Pesca: a maggio Stati generali nord Adriatico nel veneziano

(ANSA) - VENEZIA, 03 DIC - Sono stati presentati stamattina, nel corso di una conferenza stampa tenuta dall'assessore regionale veneto alla Pesca Cristiano Corazzari, gli Stati Generali della Pesca in Veneto e nel distretto del Nord Adriatico in programma per il prossimo maggio tra Venezia, Chioggia, Caorle e Porto Tolle. Si tratta di una quattro-giorni dedicata al mondo della pesca per fare il punto sullo stato attuale del settore e per guardare alle nuove prospettive di crescita. Sono intervenuti, oltre all'assessore Corazzari, l'On.

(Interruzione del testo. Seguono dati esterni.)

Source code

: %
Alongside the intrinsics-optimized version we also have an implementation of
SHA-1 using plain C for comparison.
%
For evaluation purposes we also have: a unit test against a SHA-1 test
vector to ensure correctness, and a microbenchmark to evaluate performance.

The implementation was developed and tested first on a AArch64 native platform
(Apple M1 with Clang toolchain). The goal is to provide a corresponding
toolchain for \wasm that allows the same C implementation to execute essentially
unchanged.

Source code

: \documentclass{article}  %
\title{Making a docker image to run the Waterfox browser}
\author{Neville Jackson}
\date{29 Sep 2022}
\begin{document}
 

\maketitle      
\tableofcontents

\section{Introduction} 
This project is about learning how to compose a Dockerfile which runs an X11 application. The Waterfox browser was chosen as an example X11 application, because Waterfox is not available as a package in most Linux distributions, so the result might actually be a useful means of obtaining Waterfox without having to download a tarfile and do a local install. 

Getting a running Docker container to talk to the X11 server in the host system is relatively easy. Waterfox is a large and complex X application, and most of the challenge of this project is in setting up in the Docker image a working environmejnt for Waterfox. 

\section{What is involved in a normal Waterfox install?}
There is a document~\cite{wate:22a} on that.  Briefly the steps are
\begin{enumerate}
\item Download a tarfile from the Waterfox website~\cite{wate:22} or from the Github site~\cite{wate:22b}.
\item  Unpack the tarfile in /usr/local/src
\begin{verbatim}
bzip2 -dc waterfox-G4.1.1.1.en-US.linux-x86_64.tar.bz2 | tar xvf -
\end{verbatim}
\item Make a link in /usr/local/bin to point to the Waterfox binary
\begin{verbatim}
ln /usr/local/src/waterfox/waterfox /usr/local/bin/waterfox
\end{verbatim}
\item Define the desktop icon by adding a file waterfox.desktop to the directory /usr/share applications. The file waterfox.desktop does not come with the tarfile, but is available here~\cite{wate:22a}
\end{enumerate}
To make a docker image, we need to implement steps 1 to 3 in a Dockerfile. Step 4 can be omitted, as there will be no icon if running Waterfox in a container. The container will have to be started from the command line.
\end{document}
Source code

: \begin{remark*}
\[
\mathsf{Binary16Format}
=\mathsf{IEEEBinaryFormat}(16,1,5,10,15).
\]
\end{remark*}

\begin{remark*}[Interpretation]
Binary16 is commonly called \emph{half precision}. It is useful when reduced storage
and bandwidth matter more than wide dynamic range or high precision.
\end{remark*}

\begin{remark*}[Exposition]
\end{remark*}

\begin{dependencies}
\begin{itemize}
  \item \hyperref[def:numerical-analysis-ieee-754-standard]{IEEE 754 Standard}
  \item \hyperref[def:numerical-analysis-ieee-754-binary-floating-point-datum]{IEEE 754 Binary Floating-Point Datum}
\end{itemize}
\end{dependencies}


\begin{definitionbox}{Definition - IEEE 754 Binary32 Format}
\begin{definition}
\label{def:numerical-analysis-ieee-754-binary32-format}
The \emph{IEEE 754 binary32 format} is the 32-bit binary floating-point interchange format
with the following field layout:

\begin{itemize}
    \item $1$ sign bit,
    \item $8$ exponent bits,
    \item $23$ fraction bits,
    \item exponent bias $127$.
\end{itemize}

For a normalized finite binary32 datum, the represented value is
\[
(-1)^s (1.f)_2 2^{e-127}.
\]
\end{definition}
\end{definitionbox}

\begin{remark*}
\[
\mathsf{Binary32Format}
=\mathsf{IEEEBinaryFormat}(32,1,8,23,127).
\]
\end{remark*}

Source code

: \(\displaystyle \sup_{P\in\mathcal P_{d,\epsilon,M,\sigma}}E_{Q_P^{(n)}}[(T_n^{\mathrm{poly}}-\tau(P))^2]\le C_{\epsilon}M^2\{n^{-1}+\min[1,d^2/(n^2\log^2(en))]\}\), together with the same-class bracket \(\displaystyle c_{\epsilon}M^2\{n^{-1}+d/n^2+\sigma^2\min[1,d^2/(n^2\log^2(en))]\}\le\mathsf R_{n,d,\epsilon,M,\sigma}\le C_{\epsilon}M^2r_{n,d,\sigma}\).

Rosanna Conte, europarlamentare, Giuseppe Cherubini della Direzione Agroambiente programmazione e gestione ittica e faunistico-venatoria, Massimo Barbin presidente Distretto Ittico di Rovigo e Chioggia, i sindaci delle città ospitanti Mauro Armelao (Chioggia) e Marco Sarto (Caorle), e per Venezia Alessandro Scarpa "Marta" consigliere Delegato alle isole e alla pesca.

L'ultimo appuntamento con gli Stati generali della pesca organizzati dalla Regione del Veneto risale a 7 anni fa, era 28 novembre 2014 all'inizio cioè della programmazione del Fondo Europeo per gli Affari Marittimi e la Pesca FEAMP (2014-2020).

"I tempi quindi sono maturi per riproporre un confronto con tutti i soggetti pubblici competenti, le categorie e le rappresentanze della pesca professionale e dell'acquacoltura operanti in mare e nelle acque interne e marittime interne - interviene l'assessore regionale alla Pesca Cristiano Corazzari - Si tratta di un settore di grande rilevanza per l'economia della fascia costiera del Veneto che, solo per quanto riguarda la produzione primaria, vede coinvolte oltre 3.100 imprese di pesca professionale e acquacoltura, con l'impiego di oltre 4.500 addetti. La pesca ha inoltre un ruolo rilevante nella tutela dell'ambiente nell'ottica di uno sviluppo sostenibile".

"Gli Stati Generali delle Pesca verranno riproposti dal 3 al 6 maggio 2022 con il pieno coinvolgimento del comparto della pesca e dell'acquacoltura del Veneto, con l'obiettivo principale di individuare le necessità e le problematiche emergenti nonché le potenzialità e prospettive di crescita utili a definire le strategie e le politiche regionali per lo sviluppo del settore - conclude l'assessore Corazzari - L'evento è una straordinaria occasione per affrontare le diverse problematiche che ruotano attorno al settore della pesca e dell'acquacoltura, dagli aspetti concernenti l'ambiente a quelli socio economici. Mi auspico che da questo appuntamento emerga un messaggio forte che si concretizzi in azioni tangibili per questo settore".

Tra i molti temi che saranno affrontati nel corso delle giornate di lavoro saranno quattro i principali focus: lo sviluppo delle attività di pesca professionale e acquacoltura nelle aree lagunari, in seguito all'entrata in vigore della Carta Ittica Regionale, vero e proprio strumento di pianificazione settoriale; lo sviluppo della Green Economy e della Blue Economy in coerenza con gli Obiettivi Europei per il 2030; le opportunità offerte dalla prossima programmazione del Fondo Europeo per gli Affari Marittimi, la Pesca e l'Acquacoltura FEAMPA (2021-2027. (ANSA).